Keep words token filter
The keep_words token filter is designed to keep only certain words during the analysis process. This filter is useful if you have a large body of text but are only interested in certain keywords or terms.
Parameters
The keep_words token filter can be configured with the following parameters.
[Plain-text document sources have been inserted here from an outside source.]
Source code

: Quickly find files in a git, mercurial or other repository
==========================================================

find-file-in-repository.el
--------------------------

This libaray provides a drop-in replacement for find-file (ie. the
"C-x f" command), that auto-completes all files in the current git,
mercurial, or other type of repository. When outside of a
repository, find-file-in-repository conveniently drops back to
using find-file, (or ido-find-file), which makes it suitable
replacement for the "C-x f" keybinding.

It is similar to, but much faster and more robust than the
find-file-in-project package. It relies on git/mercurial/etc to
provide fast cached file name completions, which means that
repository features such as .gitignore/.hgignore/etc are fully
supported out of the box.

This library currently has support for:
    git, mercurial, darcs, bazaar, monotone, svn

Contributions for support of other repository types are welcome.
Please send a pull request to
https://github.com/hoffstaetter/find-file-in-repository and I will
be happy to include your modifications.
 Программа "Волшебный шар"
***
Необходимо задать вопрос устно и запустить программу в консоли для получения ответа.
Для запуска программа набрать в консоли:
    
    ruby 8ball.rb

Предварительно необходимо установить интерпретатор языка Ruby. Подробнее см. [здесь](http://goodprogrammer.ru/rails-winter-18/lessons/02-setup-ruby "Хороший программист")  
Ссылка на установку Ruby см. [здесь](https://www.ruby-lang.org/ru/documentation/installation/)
| Parameter | Required/Optional | Data type | Description | 
|---|---|---|---|
| keep_words | Required if keep_words_pathis not configured | List of strings | The list of words to keep. | 
| keep_words_path | Required if keep_wordsis not configured | String | The path to the file containing the list of words to keep. | 
| keep_words_case | Optional | Boolean | Whether to lowercase all words during comparison. Default is false. | 
Example
The following example request creates a new index named my_index and configures an analyzer with a keep_words filter:
PUT my_index
{
  "settings": {
    "analysis": {
      "analyzer": {
        "custom_keep_word": {
          "tokenizer": "standard",
          "filter": [ "keep_words_filter" ]
        }
      },
      "filter": {
        "keep_words_filter": {
          "type": "keep",
          "keep_words": ["example", "world", "opensearch"],
          "keep_words_case": true
        }
      }
    }
  }
}
Generated tokens
Use the following request to examine the tokens generated using the analyzer:
GET /my_index/_analyze
{
  "analyzer": "custom_keep_word",
  "text": "Hello, world! This is an OpenSearch example."
}
The response contains the generated tokens:
{
  "tokens": [
    {
      "token": "world",
      "start_offset": 7,
      "end_offset": 12,
      "type": "<ALPHANUM>",
      "position": 1
    },
    {
      "token": "OpenSearch",
      "start_offset": 25,
      "end_offset": 35,
      "type": "<ALPHANUM>",
      "position": 5
    },
    {
      "token": "example",
      "start_offset": 36,
      "end_offset": 43,
      "type": "<ALPHANUM>",
      "position": 6
    }
  ]
}